- What you are asked to do:
Repeat the listing below in full, keeping every character as it is.
===== Materials provided
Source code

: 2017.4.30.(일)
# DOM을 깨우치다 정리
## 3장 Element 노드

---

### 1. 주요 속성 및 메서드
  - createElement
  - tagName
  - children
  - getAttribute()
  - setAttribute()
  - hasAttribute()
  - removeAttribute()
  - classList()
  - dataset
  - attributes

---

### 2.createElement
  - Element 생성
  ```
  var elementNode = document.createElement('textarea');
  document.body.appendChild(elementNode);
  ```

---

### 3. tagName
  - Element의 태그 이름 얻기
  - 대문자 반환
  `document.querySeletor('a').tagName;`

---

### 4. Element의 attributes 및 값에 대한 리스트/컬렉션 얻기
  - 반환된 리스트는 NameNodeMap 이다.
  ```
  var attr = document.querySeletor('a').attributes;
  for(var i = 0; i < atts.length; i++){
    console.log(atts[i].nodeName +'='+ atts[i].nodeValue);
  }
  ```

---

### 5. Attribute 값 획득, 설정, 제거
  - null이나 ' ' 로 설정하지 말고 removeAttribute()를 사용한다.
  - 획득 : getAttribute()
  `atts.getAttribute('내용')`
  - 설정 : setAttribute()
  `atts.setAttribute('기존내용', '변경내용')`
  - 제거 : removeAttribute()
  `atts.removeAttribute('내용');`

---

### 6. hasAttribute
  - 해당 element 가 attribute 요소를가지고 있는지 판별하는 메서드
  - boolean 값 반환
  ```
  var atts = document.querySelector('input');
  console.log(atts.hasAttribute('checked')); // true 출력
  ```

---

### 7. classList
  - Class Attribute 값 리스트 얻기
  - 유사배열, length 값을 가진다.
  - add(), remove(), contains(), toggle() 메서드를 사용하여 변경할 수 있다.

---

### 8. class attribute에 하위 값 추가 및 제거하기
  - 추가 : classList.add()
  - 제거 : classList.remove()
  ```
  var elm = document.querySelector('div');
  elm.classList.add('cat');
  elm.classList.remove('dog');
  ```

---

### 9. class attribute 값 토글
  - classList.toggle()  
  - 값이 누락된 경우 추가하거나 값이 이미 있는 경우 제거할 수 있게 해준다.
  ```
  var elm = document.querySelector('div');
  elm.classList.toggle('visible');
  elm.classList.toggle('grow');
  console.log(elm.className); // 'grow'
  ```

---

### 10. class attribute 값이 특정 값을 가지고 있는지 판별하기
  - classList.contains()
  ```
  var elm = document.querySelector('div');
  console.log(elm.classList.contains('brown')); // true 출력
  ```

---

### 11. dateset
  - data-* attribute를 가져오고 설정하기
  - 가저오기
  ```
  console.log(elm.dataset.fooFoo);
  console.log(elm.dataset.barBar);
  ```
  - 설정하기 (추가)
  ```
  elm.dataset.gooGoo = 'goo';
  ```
==========
- Written response:
Source code

: 2017.4.30.(일)
# DOM을 깨우치다 정리
## 3장 Element 노드

---

### 1. 주요 속성 및 메서드
  - createElement
  - tagName
  - children
  - getAttribute()
  - setAttribute()
  - hasAttribute()
  - removeAttribute()
  - classList()
  - dataset
  - attributes

---

### 2.createElement
  - Element 생성
  ```
  var elementNode = document.createElement('textarea');
  document.body.appendChild(elementNode);
  ```

---

### 3. tagName
  - Element의 태그 이름 얻기
  - 대문자 반환
  `document.querySeletor('a').tagName;`

---

### 4. Element의 attributes 및 값에 대한 리스트/컬렉션 얻기
  - 반환된 리스트는 NameNodeMap 이다.
  ```
  var attr = document.querySeletor('a').attributes;
  for(var i = 0; i < atts.length; i++){
    console.log(atts[i].nodeName +'='+ atts[i].nodeValue);
  }
  ```

---

### 5. Attribute 값 획득, 설정, 제거
  - null이나 ' ' 로 설정하지 말고 removeAttribute()를 사용한다.
  - 획득 : getAttribute()
  `atts.getAttribute('내용')`
  - 설정 : setAttribute()
  `atts.setAttribute('기존내용', '변경내용')`
  - 제거 : removeAttribute()
  `atts.removeAttribute('내용');`

---

### 6. hasAttribute
  - 해당 element 가 attribute 요소를가지고 있는지 판별하는 메서드
  - boolean 값 반환
  ```
  var atts = document.querySelector('input');
  console.log(atts.hasAttribute('checked')); // true 출력
  ```

---

### 7. classList
  - Class Attribute 값 리스트 얻기
  - 유사배열, length 값을 가진다.
  - add(), remove(), contains(), toggle() 메서드를 사용하여 변경할 수 있다.

---

### 8. class attribute에 하위 값 추가 및 제거하기
  - 추가 : classList.add()
  - 제거 : classList.remove()
  ```
  var elm = document.querySelector('div');
  elm.classList.add('cat');
  elm.classList.remove('dog');
  ```

---

### 9. class attribute 값 토글
  - classList.toggle()  
  - 값이 누락된 경우 추가하거나 값이 이미 있는 경우 제거할 수 있게 해준다.
  ```
  var elm = document.querySelector('div');
  elm.classList.toggle('visible');
  elm.classList.toggle('grow');
  console.log(elm.className); // 'grow'
  ```

---

### 10. class attribute 값이 특정 값을 가지고 있는지 판별하기
  - classList.contains()
  ```
  var elm = document.querySelector('div');
  console.log(elm.classList.contains('brown')); // true 출력
  ```

---

### 11. dateset
  - data-* attribute를 가져오고 설정하기
  - 가저오기
  ```
  console.log(elm.dataset.fooFoo);
  console.log(elm.dataset.barBar);
  ```
  - 설정하기 (추가)
  ```
  elm.dataset.gooGoo = 'goo';
  ```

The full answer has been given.